The Key Manager service has a plugin architecture that allows the deployer to store secrets in one or more secret stores. Secret stores can be software-based, such as a software token, or hardware devices such as a hardware security module (HSM). This section describes the plugins that are currently available and discusses the security posture of each one. Plugins are enabled and configured with settings in the /etc/barbican/barbican.conf configuration file.

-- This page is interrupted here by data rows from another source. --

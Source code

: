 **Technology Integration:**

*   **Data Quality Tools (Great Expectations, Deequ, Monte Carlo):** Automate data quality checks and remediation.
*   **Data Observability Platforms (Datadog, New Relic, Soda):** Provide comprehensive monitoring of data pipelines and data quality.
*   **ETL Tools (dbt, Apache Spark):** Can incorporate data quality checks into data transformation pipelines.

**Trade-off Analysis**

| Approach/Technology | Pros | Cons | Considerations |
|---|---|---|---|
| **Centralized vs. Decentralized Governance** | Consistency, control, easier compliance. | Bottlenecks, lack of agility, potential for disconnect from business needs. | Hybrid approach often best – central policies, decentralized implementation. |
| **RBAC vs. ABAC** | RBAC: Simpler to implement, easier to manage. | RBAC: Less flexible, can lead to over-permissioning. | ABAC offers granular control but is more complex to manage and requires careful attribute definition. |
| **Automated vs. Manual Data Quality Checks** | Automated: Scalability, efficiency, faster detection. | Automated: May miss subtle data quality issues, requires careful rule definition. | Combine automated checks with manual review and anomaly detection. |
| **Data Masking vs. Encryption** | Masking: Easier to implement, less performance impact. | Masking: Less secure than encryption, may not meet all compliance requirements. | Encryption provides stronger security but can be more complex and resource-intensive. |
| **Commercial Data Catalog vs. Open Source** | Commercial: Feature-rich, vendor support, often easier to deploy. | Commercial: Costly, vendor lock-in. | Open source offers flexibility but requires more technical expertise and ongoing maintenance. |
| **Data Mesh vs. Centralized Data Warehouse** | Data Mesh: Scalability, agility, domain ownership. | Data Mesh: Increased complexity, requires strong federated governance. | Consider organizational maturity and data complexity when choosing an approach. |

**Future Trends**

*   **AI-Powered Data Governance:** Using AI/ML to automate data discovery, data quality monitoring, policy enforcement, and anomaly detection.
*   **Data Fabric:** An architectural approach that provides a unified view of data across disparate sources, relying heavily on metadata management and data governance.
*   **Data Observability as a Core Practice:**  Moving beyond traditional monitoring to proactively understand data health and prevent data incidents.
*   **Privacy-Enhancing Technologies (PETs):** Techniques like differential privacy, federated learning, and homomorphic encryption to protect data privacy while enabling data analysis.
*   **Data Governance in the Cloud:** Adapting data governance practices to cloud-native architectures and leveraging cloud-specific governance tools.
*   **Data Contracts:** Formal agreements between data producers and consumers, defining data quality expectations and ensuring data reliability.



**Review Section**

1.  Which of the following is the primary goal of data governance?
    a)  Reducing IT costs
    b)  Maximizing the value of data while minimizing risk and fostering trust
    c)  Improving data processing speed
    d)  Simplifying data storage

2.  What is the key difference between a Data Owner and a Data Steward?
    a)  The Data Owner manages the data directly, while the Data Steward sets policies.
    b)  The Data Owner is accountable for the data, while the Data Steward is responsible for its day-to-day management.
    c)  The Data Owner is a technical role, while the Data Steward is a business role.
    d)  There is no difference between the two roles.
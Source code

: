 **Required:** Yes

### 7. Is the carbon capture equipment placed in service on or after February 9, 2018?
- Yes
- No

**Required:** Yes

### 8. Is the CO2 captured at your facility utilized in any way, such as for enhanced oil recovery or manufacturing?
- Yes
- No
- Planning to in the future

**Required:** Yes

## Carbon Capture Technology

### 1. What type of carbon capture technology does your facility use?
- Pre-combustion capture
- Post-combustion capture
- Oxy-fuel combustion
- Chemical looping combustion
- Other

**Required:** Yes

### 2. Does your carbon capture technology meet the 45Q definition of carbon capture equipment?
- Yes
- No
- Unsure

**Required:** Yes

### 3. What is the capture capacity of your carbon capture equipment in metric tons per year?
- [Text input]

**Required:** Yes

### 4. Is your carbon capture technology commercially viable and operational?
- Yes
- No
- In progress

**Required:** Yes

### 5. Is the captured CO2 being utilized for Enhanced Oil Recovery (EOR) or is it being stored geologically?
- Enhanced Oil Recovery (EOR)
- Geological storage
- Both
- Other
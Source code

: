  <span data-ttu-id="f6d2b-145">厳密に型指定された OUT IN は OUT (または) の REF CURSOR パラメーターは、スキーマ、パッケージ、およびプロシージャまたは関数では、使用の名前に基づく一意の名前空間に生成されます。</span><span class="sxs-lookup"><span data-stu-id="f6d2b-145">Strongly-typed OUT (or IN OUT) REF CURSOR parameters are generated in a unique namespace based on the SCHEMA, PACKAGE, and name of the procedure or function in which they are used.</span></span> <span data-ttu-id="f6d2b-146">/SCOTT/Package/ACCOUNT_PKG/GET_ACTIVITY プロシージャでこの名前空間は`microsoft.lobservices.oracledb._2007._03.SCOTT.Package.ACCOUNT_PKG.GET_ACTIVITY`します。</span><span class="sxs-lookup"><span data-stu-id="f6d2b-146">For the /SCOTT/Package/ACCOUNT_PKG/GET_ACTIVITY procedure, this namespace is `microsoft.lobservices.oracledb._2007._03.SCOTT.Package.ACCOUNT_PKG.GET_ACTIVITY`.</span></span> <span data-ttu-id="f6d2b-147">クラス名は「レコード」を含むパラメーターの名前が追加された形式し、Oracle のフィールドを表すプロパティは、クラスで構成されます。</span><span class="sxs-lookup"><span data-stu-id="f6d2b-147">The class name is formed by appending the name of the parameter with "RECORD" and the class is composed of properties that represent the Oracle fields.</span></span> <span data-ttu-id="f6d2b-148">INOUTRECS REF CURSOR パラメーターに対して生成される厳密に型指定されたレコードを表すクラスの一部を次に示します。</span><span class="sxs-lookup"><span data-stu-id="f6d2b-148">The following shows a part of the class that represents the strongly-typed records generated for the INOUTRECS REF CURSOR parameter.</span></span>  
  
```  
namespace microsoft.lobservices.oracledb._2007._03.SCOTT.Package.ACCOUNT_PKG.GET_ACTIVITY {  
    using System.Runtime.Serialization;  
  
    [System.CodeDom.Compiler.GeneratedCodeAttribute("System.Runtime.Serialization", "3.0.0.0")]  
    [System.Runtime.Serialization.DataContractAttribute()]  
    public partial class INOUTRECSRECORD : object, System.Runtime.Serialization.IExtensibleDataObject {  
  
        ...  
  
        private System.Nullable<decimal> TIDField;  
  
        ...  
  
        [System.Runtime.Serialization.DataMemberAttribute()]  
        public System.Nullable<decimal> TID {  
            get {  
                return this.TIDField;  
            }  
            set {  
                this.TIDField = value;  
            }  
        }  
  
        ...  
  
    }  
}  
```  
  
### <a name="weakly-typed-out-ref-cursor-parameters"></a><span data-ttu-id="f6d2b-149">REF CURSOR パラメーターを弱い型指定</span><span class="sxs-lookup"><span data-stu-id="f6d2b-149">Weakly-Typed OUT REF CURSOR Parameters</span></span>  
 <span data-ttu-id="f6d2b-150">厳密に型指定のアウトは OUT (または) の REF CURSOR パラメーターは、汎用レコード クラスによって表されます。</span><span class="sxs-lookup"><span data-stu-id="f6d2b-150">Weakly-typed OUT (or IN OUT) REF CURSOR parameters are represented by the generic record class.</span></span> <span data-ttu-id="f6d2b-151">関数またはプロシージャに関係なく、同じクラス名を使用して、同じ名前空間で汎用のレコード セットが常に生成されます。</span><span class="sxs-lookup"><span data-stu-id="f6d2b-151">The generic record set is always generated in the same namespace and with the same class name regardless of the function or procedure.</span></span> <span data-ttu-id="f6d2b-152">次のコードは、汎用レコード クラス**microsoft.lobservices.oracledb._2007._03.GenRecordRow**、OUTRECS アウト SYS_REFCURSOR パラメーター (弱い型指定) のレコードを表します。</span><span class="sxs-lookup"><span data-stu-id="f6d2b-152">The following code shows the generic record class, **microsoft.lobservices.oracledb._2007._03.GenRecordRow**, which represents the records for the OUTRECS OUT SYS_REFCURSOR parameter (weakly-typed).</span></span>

There are two types of plugins: crypto plugins and secret store plugins.

Crypto plugins

Crypto plugins store secrets as encrypted blobs within the Barbican database. The plugin is invoked to encrypt the secret on secret storage, and decrypt the secret on secret retrieval. There are two flavors of storage plugins currently available: the Simple Crypto plugin and the PKCS#11 crypto plugin.

Simple crypto plugin

The simple crypto plugin is configured by default in barbican.conf. This plugin uses single symmetric key (KEK - or ‘Key Encryption Key’) which is stored in plain text in the barbican.conf file to encrypt and decrypt all secrets. This plugin is considered a less secure option and is only suitable for development and testing as the master key is stored within a config file in plain text, and is therefore not recommended for use in production deployments.

PKCS#11 crypto plugin

The PKCS#11 crypto plugin can be used to interface with a Hardware Security Module (HSM) using the PKCS#11 protocol. Secrets are encrypted (and decrypted on retrieval) by a project specific Key Encryption Key (KEK). The KEK is protected (encrypted) with a Master KEK (MKEK). The MKEK resides in the HSM along with a HMAC. Since the different KEK is used for each project, and since the KEKs are stored inside a database in an encrypted form (instead of a plaintext in the configuration file) the PKCS#11 plugin is much more secure than the simple crypto plugin. It is the most popular back end amongst Barbican deployments.

Secret store plugins

Secret store plugins interface with secure storage systems to store the secrets within those systems. There are three types of secret store plugins: the KMIP plugin, the Dogtag plugin, and the Vault plugin.

KMIP plugin

The Key Management Interoperability Protocol (KMIP) secret store plugin is used to communicate with a KMIP-enabled device, such as a Hardware Security Module (HSM). The secret is securely stored in the KMIP-enabled device directly, rather than in the Barbican database. The Barbican database maintains a reference to the secret’s location for later retrieval. The plugin can be configured to authenticate to the KMIP-enabled device using either a username and password, or using a client certificate. This information is stored in the Barbican configuration file.

Dogtag plugin

The Dogtag secret store plugin is used to communicate with Dogtag. Dogtag is the upstream project corresponding to the Red Hat Certificate System, a Common Criteria/FIPS certified PKI solution that contains a Certificate Manager (CA) and a Key Recovery Authority (KRA) which is use to securely store secrets. The KRA stores secrets as encrypted blobs in its internal database, with the master encryption keys being stored either in a software-based NSS security database, or in a Hardware Security Module (HSM). The software-based NSS database configuration provides a secure option for deployments that do not wish to use a HSM. The KRA is a component of FreeIPA, therefore it is possible to configure the plugin with a FreeIPA server. More detailed instructions on how to set up Barbican with FreeIPA are provided in the following blog post.

Vault plugin

Vault is a secret storage developed by Hashicorp for securely accessing secrets and other objects, such as API keys, passwords, or certificates. Vault provides a unified interface to any secret, while providing tight access control and recording a detailed audit log. The enterprise version of Vault also allows to integrate with HSM for auto-unseal, provide FIPS KeyStorage and entropy augmentation. However, the downside of the Vault plugin is that it does not support multitenancy, thus all secrets will be stored under the same Key/Value secret engine. mountpoint.

Threat analysis

The Barbican team worked with the OpenStack Security Project to perform a security review of a best practise Barbican deployment. The objective of the security review is to identify weaknesses and defects in the design and architecture of services, and propose controls or fixes to resolve these issues.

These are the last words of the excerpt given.